Paper ID: | 1324 |
---|---|
Title: | Error Analysis of Generalized Nyström Kernel Regression |
This paper studies Nystrom kernel regression based on coefficient regularization. The main contribution is to show that Nystron algorithm also works with guaranteed error bounds when the kernel is indefinite. The results seem to be novel and interesting.
It seems that the definition of C^s kernel is not precise. The authors should check the equation in Definition 1 for the case s > 1, which is considered in Theorem 1. Also, since the dimension may be larger than 1, the absolute value in Definition 1 should be replaced by a concrete norm. The Epanechnikov kernel is not used in the real data. As the main contribution of the paper is on the side of indefinite kernel, it might be helpful also to report results of Epanechnikov kernel on the real-world data. Minor comments: "real-word data" in the end of introduction should be "real-world data" It seems that LY in the paragraph after eq (9) is not defined before.
1-Less confident (might not have understood significant parts)

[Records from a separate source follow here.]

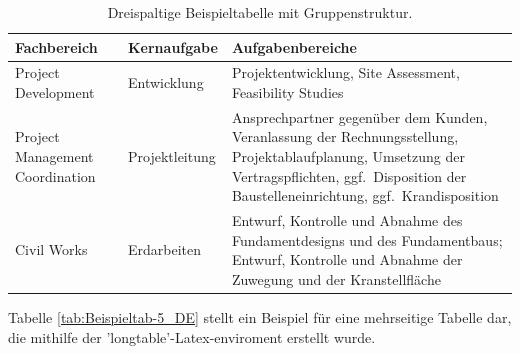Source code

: \begin{table}[htbp!]
	\centering
	\caption[Dreispaltige Beispieltabelle mit Gruppenstruktur.]{Dreispaltige Beispieltabelle mit Gruppenstruktur.}
	\begin{tabularx}{\textwidth}{l l X}
		\toprule
		\textbf{Fachbereich} & \textbf{Kernaufgabe} & \textbf{Aufgabenbereiche}\\
		\midrule
		Project Development & Entwicklung & Projektentwicklung, Site Assessment, Feasibility Studies\\
		\midrule
		Project Management Coordination & Projektleitung & Ansprechpartner gegenüber dem Kunden, Veranlassung der Rechnungsstellung, Projektablaufplanung, Umsetzung der Vertragspflichten, ggf.\ Disposition der Baustelleneinrichtung, ggf.\ Krandisposition\\
		\midrule
		Civil Works & Erdarbeiten & Entwurf, Kontrolle und Abnahme des Fundamentdesigns und des Fundamentbaus; Entwurf, Kontrolle und Abnahme der Zuwegung und der Kranstellfläche\\
		\bottomrule
	\end{tabularx}
	\label{tab:Beispieltab-4_DE}
\end{table}


Tabelle \ref{tab:Beispieltab-5_DE} stellt ein Beispiel für eine mehrseitige Tabelle dar, die mithilfe der 'longtable'-Latex-enviroment erstellt wurde.


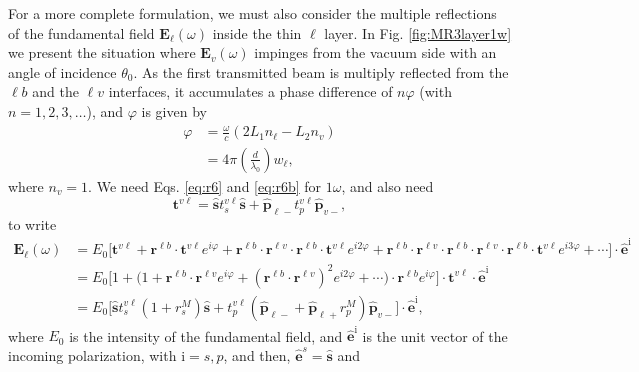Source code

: For a more complete formulation, we must also consider the multiple reflections
of the fundamental field $\mathbf{E}_{\ell}(\omega)$ inside the thin $\ell$
layer. In Fig. \ref{fig:MR3layer1w} we present the situation where
$\mathbf{E}_{v}(\omega)$ impinges from the vacuum side with an angle of
incidence $\theta_{0}$. As the first transmitted beam is multiply reflected from
the $\ell b$ and the $\ell v$ interfaces, it accumulates a phase difference of
$n\varphi$ (with $n=1,2,3,\ldots$), and $\varphi$ is given by
\begin{equation}\label{mphi}
\begin{split}
\varphi &= \frac{\omega}{c}(2L_{1}n_{\ell} - L_{2}n_{v})\\
&= 4\pi\left(\frac{d}{\lambda_{0}}\right)w_{\ell},
\end{split}
\end{equation}
where $n_{v}=1$. We need Eqs. \eqref{eq:r6} and \eqref{eq:r6b} for $1\omega$, and
also need
\begin{equation}\label{eq:mvv}
\mathbf{t}^{v\ell}
= \hat{\mathbf{s}}t_{s}^{v\ell}\hat{\mathbf{s}} 
+ \hat{\mathbf{p}}_{\ell -}t_{p}^{v\ell}\hat{\mathbf{p}}_{v-},
\end{equation}
to write
\begin{align}\label{eq:mcvew}
\mathbf{E}_{\ell}(\omega)
&= E_{0}
\Big[
\mathbf{t}^{v\ell} + \mathbf{r}^{\ell b}\cdot\mathbf{t}^{v\ell}e^{i\varphi}
 + \mathbf{r}^{\ell b}\cdot\mathbf{r}^{\ell v}\cdot
   \mathbf{r}^{\ell b}\cdot\mathbf{t}^{v\ell} e^{i2\varphi}
 + \mathbf{r}^{\ell b}\cdot\mathbf{r}^{\ell v}\cdot
   \mathbf{r}^{\ell b}\cdot\mathbf{r}^{\ell v}\cdot
   \mathbf{r}^{\ell b}\cdot\mathbf{t}^{v\ell} e^{i3\varphi}
 + \cdots
\Big]\cdot\hat{\mathbf{e}}^{\mathrm{i}}\nonumber\\
&= E_{0}
\Big[
1 + \Big(1 + \mathbf{r}^{\ell b}\cdot\mathbf{r}^{\ell v}e^{i\varphi}
+ (\mathbf{r}^{\ell b}\cdot\mathbf{r}^{\ell v})^2e^{i2\varphi}+\cdots\Big)\cdot
\mathbf{r}^{\ell b}e^{i\varphi}
\Big]
\cdot\mathbf{t}^{v\ell}\cdot\hat{\mathbf{e}}^{\mathrm{i}}\nonumber\\
&= E_{0}
\Big[
\hat{\mathbf{s}} t^{v\ell}_{s}(1+r^{M}_{s})\hat{\mathbf{s}} 
+ t^{v\ell}_{p}
\left(\hat{\mathbf{p}}_{\ell-}+\hat{\mathbf{p}}_{\ell+}r^{M}_{p}\right)
\hat{\mathbf{p}}_{v-}
\Big]\cdot\hat{\mathbf{e}}^{\mathrm{i}},
\end{align}
where $E_{0}$ is the intensity of the fundamental field, and
$\hat{\mathbf{e}}^{\mathrm{i}}$ is the unit vector of the incoming polarization,
with $\mathrm{i} = s,p$, and then, $\hat{\mathbf{e}}^{s}=\hat{\mathbf{s}}$ and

The authors focus on the kernel ridge regression task with l_2-coefficient regularization [Eq.~(3)], on a compact domain of R^d. The primary goal is to analyze the performance of the Nystrom technique in this task, with 'Mercer kernels' (continuous bounded functions), which are not necessarily positive symmetric or positive definite. The main contribution is a generalization error bound on Nystrom based estimator (Theorem 1) which can give rise to fast rates (Theorem 2) if the true regression function satisfies an exponential approximation requirement (Definition 2) with a C^\infty kernel. The authors numerically illustrate that in the studied task the Nystrom method with column-norm sampling typically performs better compared to Nystrom technique relying on uniform sampling. The paper is 1)novel: it bridges the gap between two popular directions, l_2-coefficient regularized objective functions and approximation with the Nystrom scheme. 2)well-organized, clearly written. There are a few statements in the paper which should be proved and some bugs to be corrected. I detail these comments, and my minor points in the 'Qualitative assessment' section.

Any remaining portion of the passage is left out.